▸ **What is required**: Every single entry should be printed exactly.

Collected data
──────────────────────────────

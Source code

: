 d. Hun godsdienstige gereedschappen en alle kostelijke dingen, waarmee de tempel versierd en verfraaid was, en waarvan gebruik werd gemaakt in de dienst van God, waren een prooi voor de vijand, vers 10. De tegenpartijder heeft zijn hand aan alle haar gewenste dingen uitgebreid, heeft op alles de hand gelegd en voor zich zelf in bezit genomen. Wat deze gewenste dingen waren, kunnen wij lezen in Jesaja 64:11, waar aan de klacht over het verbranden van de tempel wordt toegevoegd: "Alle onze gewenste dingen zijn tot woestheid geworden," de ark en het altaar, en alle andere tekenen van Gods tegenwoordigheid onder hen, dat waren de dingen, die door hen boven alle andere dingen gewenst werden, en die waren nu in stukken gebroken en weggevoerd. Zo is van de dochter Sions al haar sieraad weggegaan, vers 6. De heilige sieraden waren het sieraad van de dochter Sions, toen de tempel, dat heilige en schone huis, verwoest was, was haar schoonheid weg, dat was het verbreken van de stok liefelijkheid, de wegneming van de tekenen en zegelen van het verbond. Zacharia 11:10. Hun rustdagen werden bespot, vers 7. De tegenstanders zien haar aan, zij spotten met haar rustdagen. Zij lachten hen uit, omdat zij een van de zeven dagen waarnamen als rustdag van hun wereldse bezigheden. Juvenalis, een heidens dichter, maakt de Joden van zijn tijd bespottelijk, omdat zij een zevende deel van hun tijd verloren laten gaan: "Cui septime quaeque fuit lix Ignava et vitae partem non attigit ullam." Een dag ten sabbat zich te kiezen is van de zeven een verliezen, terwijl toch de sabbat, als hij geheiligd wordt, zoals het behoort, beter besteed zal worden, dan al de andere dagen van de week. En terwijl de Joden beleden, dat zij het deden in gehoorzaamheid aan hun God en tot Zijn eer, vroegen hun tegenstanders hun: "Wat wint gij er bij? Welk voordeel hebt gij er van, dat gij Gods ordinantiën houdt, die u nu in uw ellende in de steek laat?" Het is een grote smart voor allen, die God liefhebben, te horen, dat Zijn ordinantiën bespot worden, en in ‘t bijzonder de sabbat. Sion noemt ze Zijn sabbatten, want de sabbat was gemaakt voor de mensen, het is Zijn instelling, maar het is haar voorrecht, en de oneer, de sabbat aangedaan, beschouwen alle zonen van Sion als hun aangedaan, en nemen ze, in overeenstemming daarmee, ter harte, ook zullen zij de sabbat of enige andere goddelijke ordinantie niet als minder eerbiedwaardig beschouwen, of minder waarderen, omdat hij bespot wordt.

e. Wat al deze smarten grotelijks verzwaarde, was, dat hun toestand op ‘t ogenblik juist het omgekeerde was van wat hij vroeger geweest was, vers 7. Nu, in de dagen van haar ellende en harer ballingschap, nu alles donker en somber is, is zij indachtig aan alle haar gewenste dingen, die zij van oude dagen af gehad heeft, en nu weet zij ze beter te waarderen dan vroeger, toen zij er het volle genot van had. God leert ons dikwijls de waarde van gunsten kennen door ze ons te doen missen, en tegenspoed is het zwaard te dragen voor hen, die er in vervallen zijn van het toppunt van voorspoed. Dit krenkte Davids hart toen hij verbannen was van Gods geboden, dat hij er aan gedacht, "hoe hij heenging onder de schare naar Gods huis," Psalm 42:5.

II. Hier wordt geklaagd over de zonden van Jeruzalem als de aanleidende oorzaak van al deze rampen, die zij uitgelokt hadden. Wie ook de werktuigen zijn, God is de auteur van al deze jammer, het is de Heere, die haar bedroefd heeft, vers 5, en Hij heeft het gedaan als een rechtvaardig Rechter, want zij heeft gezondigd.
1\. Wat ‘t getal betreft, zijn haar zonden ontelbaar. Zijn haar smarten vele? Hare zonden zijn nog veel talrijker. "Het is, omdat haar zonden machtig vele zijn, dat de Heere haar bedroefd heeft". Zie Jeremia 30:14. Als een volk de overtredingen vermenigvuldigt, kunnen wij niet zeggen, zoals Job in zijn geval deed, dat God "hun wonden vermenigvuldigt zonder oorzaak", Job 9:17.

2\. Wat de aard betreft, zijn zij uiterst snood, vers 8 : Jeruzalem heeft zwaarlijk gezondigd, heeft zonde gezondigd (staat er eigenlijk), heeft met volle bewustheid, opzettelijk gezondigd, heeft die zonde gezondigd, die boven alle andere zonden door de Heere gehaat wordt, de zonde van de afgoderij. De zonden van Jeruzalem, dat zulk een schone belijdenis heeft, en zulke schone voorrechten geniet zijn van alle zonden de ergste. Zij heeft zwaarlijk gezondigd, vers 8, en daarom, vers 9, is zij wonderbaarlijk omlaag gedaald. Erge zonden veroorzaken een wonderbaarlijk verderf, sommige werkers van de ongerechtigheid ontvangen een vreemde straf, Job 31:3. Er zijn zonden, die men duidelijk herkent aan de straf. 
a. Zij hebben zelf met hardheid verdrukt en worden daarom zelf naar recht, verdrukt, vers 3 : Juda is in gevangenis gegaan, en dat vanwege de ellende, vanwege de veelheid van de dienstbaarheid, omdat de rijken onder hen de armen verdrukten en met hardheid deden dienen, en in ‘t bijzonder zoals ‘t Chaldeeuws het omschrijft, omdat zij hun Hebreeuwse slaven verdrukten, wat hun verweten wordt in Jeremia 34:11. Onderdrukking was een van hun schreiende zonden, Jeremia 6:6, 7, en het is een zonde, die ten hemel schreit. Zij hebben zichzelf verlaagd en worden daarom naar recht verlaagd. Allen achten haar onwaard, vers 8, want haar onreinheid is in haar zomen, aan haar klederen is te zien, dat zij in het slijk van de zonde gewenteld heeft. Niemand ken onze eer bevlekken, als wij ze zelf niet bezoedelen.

──────────────────────────────

▸ **Worked solution**:
Source code

: d. Hun godsdienstige gereedschappen en alle kostelijke dingen, waarmee de tempel versierd en verfraaid was, en waarvan gebruik werd gemaakt in de dienst van God, waren een prooi voor de vijand, vers 10. De tegenpartijder heeft zijn hand aan alle haar gewenste dingen uitgebreid, heeft op alles de hand gelegd en voor zich zelf in bezit genomen. Wat deze gewenste dingen waren, kunnen wij lezen in Jesaja 64:11, waar aan de klacht over het verbranden van de tempel wordt toegevoegd: "Alle onze gewenste dingen zijn tot woestheid geworden," de ark en het altaar, en alle andere tekenen van Gods tegenwoordigheid onder hen, dat waren de dingen, die door hen boven alle andere dingen gewenst werden, en die waren nu in stukken gebroken en weggevoerd. Zo is van de dochter Sions al haar sieraad weggegaan, vers 6. De heilige sieraden waren het sieraad van de dochter Sions, toen de tempel, dat heilige en schone huis, verwoest was, was haar schoonheid weg, dat was het verbreken van de stok liefelijkheid, de wegneming van de tekenen en zegelen van het verbond. Zacharia 11:10. Hun rustdagen werden bespot, vers 7. De tegenstanders zien haar aan, zij spotten met haar rustdagen. Zij lachten hen uit, omdat zij een van de zeven dagen waarnamen als rustdag van hun wereldse bezigheden. Juvenalis, een heidens dichter, maakt de Joden van zijn tijd bespottelijk, omdat zij een zevende deel van hun tijd verloren laten gaan: "Cui septime quaeque fuit lix Ignava et vitae partem non attigit ullam." Een dag ten sabbat zich te kiezen is van de zeven een verliezen, terwijl toch de sabbat, als hij geheiligd wordt, zoals het behoort, beter besteed zal worden, dan al de andere dagen van de week. En terwijl de Joden beleden, dat zij het deden in gehoorzaamheid aan hun God en tot Zijn eer, vroegen hun tegenstanders hun: "Wat wint gij er bij? Welk voordeel hebt gij er van, dat gij Gods ordinantiën houdt, die u nu in uw ellende in de steek laat?" Het is een grote smart voor allen, die God liefhebben, te horen, dat Zijn ordinantiën bespot worden, en in ‘t bijzonder de sabbat. Sion noemt ze Zijn sabbatten, want de sabbat was gemaakt voor de mensen, het is Zijn instelling, maar het is haar voorrecht, en de oneer, de sabbat aangedaan, beschouwen alle zonen van Sion als hun aangedaan, en nemen ze, in overeenstemming daarmee, ter harte, ook zullen zij de sabbat of enige andere goddelijke ordinantie niet als minder eerbiedwaardig beschouwen, of minder waarderen, omdat hij bespot wordt.

e. Wat al deze smarten grotelijks verzwaarde, was, dat hun toestand op ‘t ogenblik juist het omgekeerde was van wat hij vroeger geweest was, vers 7. Nu, in de dagen van haar ellende en harer ballingschap, nu alles donker en somber is, is zij indachtig aan alle haar gewenste dingen, die zij van oude dagen af gehad heeft, en nu weet zij ze beter te waarderen dan vroeger, toen zij er het volle genot van had. God leert ons dikwijls de waarde van gunsten kennen door ze ons te doen missen, en tegenspoed is het zwaard te dragen voor hen, die er in vervallen zijn van het toppunt van voorspoed. Dit krenkte Davids hart toen hij verbannen was van Gods geboden, dat hij er aan gedacht, "hoe hij heenging onder de schare naar Gods huis," Psalm 42:5.

II. Hier wordt geklaagd over de zonden van Jeruzalem als de aanleidende oorzaak van al deze rampen, die zij uitgelokt hadden. Wie ook de werktuigen zijn, God is de auteur van al deze jammer, het is de Heere, die haar bedroefd heeft, vers 5, en Hij heeft het gedaan als een rechtvaardig Rechter, want zij heeft gezondigd.
1\. Wat ‘t getal betreft, zijn haar zonden ontelbaar. Zijn haar smarten vele? Hare zonden zijn nog veel talrijker. "Het is, omdat haar zonden machtig vele zijn, dat de Heere haar bedroefd heeft". Zie Jeremia 30:14. Als een volk de overtredingen vermenigvuldigt, kunnen wij niet zeggen, zoals Job in zijn geval deed, dat God "hun wonden vermenigvuldigt zonder oorzaak", Job 9:17.

2\. Wat de aard betreft, zijn zij uiterst snood, vers 8 : Jeruzalem heeft zwaarlijk gezondigd, heeft zonde gezondigd (staat er eigenlijk), heeft met volle bewustheid, opzettelijk gezondigd, heeft die zonde gezondigd, die boven alle andere zonden door de Heere gehaat wordt, de zonde van de afgoderij. De zonden van Jeruzalem, dat zulk een schone belijdenis heeft, en zulke schone voorrechten geniet zijn van alle zonden de ergste. Zij heeft zwaarlijk gezondigd, vers 8, en daarom, vers 9, is zij wonderbaarlijk omlaag gedaald. Erge zonden veroorzaken een wonderbaarlijk verderf, sommige werkers van de ongerechtigheid ontvangen een vreemde straf, Job 31:3. Er zijn zonden, die men duidelijk herkent aan de straf. 
a. Zij hebben zelf met hardheid verdrukt en worden daarom zelf naar recht, verdrukt, vers 3 : Juda is in gevangenis gegaan, en dat vanwege de ellende, vanwege de veelheid van de dienstbaarheid, omdat de rijken onder hen de armen verdrukten en met hardheid deden dienen, en in ‘t bijzonder zoals ‘t Chaldeeuws het omschrijft, omdat zij hun Hebreeuwse slaven verdrukten, wat hun verweten wordt in Jeremia 34:11. Onderdrukking was een van hun schreiende zonden, Jeremia 6:6, 7, en het is een zonde, die ten hemel schreit. Zij hebben zichzelf verlaagd en worden daarom naar recht verlaagd. Allen achten haar onwaard, vers 8, want haar onreinheid is in haar zomen, aan haar klederen is te zien, dat zij in het slijk van de zonde gewenteld heeft. Niemand ken onze eer bevlekken, als wij ze zelf niet bezoedelen.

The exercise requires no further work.